WORK TO COMPLETE -
From the data below, copy exactly the lines that lie between the one holding "2. **Run the Notebook**" and the one holding "- Extract unstructured", including both, and nothing more.

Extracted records
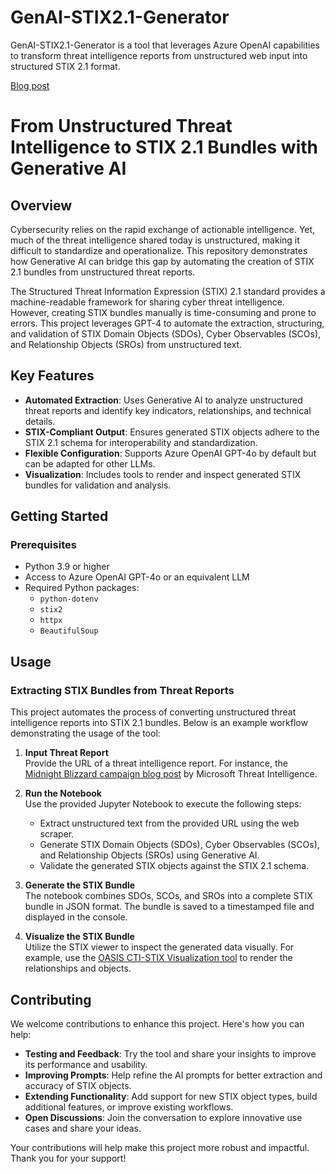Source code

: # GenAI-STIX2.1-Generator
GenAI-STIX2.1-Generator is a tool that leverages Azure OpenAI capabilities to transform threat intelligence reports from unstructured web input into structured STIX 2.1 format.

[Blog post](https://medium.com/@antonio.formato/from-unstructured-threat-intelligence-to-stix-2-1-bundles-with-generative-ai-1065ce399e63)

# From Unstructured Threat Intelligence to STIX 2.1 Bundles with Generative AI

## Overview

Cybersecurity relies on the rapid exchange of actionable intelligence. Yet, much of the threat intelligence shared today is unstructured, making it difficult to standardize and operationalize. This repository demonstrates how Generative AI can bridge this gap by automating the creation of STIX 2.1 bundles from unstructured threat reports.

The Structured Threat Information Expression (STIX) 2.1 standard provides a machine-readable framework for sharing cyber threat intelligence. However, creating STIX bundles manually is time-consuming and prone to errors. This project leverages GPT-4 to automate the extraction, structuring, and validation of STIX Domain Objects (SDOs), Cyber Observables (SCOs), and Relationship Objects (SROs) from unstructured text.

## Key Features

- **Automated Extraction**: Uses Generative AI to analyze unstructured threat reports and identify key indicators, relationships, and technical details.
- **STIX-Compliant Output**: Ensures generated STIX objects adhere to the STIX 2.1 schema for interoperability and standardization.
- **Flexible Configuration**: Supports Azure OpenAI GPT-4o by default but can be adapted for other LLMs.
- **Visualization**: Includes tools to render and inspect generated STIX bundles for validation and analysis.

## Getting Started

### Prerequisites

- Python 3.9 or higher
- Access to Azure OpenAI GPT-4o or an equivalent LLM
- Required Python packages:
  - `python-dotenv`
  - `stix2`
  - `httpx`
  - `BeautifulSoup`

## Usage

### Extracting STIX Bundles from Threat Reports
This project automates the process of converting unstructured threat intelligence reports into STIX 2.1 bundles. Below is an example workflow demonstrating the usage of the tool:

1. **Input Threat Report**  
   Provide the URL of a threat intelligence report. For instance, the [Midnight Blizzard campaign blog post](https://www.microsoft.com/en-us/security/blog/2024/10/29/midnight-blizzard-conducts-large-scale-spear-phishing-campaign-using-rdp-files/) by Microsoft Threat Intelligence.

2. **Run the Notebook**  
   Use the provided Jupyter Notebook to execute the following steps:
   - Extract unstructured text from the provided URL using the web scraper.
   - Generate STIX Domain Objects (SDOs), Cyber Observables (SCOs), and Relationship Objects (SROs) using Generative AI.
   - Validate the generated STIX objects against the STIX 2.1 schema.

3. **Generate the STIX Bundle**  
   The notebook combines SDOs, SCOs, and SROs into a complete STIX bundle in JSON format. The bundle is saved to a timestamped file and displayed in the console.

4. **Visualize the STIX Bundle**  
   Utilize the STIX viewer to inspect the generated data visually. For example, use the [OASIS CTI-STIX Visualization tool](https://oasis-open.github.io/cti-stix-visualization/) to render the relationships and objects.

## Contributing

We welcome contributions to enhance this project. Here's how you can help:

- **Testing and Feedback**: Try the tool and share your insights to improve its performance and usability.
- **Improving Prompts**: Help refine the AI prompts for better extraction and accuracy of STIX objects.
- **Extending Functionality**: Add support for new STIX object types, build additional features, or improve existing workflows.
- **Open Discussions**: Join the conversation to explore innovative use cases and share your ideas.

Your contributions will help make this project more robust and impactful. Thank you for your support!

* * *

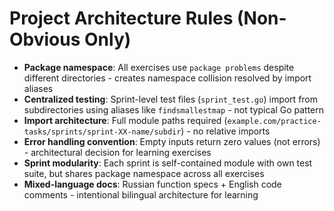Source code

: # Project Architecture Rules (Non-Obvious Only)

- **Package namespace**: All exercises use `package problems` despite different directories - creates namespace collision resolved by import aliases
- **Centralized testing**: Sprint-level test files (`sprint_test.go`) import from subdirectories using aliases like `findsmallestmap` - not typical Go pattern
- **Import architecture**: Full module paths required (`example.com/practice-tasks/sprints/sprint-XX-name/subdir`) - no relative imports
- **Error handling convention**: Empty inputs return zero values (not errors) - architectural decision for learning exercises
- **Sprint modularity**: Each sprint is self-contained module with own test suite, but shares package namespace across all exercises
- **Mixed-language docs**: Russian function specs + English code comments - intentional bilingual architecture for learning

...

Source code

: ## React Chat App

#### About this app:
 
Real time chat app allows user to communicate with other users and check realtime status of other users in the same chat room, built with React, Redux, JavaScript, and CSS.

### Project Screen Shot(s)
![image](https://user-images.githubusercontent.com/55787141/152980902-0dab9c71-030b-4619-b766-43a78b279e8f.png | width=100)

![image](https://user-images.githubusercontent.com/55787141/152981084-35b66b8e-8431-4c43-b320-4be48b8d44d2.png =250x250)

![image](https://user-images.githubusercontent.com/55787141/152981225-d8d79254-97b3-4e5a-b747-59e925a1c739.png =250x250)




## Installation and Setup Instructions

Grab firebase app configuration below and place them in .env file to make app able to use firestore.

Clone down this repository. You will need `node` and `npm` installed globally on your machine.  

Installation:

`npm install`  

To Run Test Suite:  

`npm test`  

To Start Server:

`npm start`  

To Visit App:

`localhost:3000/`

PROBLEM SOLUTION -
2. **Run the Notebook**  
   Use the provided Jupyter Notebook to execute the following steps:
   - Extract unstructured text from the provided URL using the web scraper.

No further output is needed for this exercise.